Data extracted from a collection:
---+---

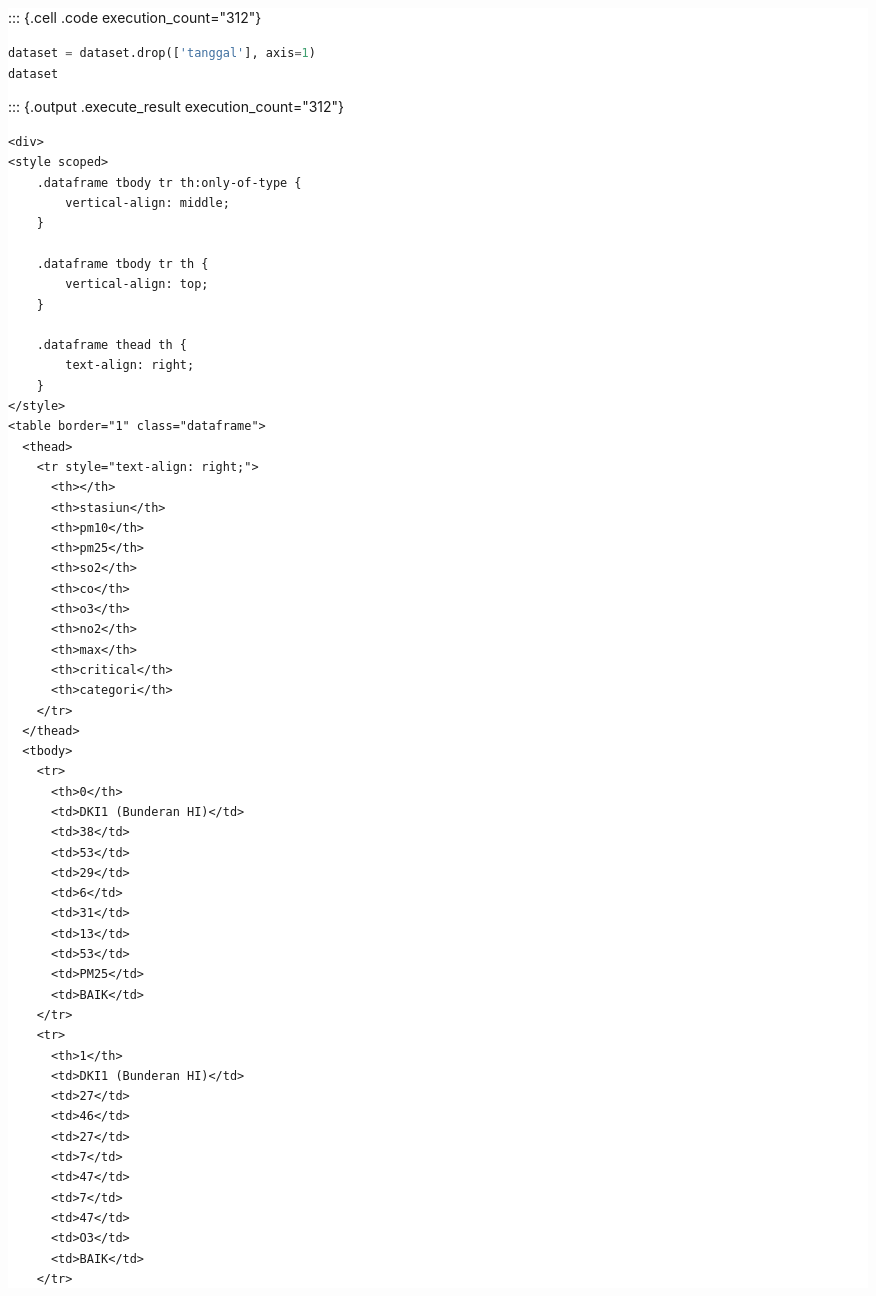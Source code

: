 ::: {.cell .code execution_count="312"}
``` python
dataset = dataset.drop(['tanggal'], axis=1)
dataset
```

::: {.output .execute_result execution_count="312"}
```{=html}
<div>
<style scoped>
    .dataframe tbody tr th:only-of-type {
        vertical-align: middle;
    }

    .dataframe tbody tr th {
        vertical-align: top;
    }

    .dataframe thead th {
        text-align: right;
    }
</style>
<table border="1" class="dataframe">
  <thead>
    <tr style="text-align: right;">
      <th></th>
      <th>stasiun</th>
      <th>pm10</th>
      <th>pm25</th>
      <th>so2</th>
      <th>co</th>
      <th>o3</th>
      <th>no2</th>
      <th>max</th>
      <th>critical</th>
      <th>categori</th>
    </tr>
  </thead>
  <tbody>
    <tr>
      <th>0</th>
      <td>DKI1 (Bunderan HI)</td>
      <td>38</td>
      <td>53</td>
      <td>29</td>
      <td>6</td>
      <td>31</td>
      <td>13</td>
      <td>53</td>
      <td>PM25</td>
      <td>BAIK</td>
    </tr>
    <tr>
      <th>1</th>
      <td>DKI1 (Bunderan HI)</td>
      <td>27</td>
      <td>46</td>
      <td>27</td>
      <td>7</td>
      <td>47</td>
      <td>7</td>
      <td>47</td>
      <td>O3</td>
      <td>BAIK</td>
    </tr>
```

---+---

WORK TO BE COMPLETED: Could you find every line in the records above that has the string "style" and copy it?

WRITTEN ANSWER:
<style scoped>
</style>
    <tr style="text-align: right;">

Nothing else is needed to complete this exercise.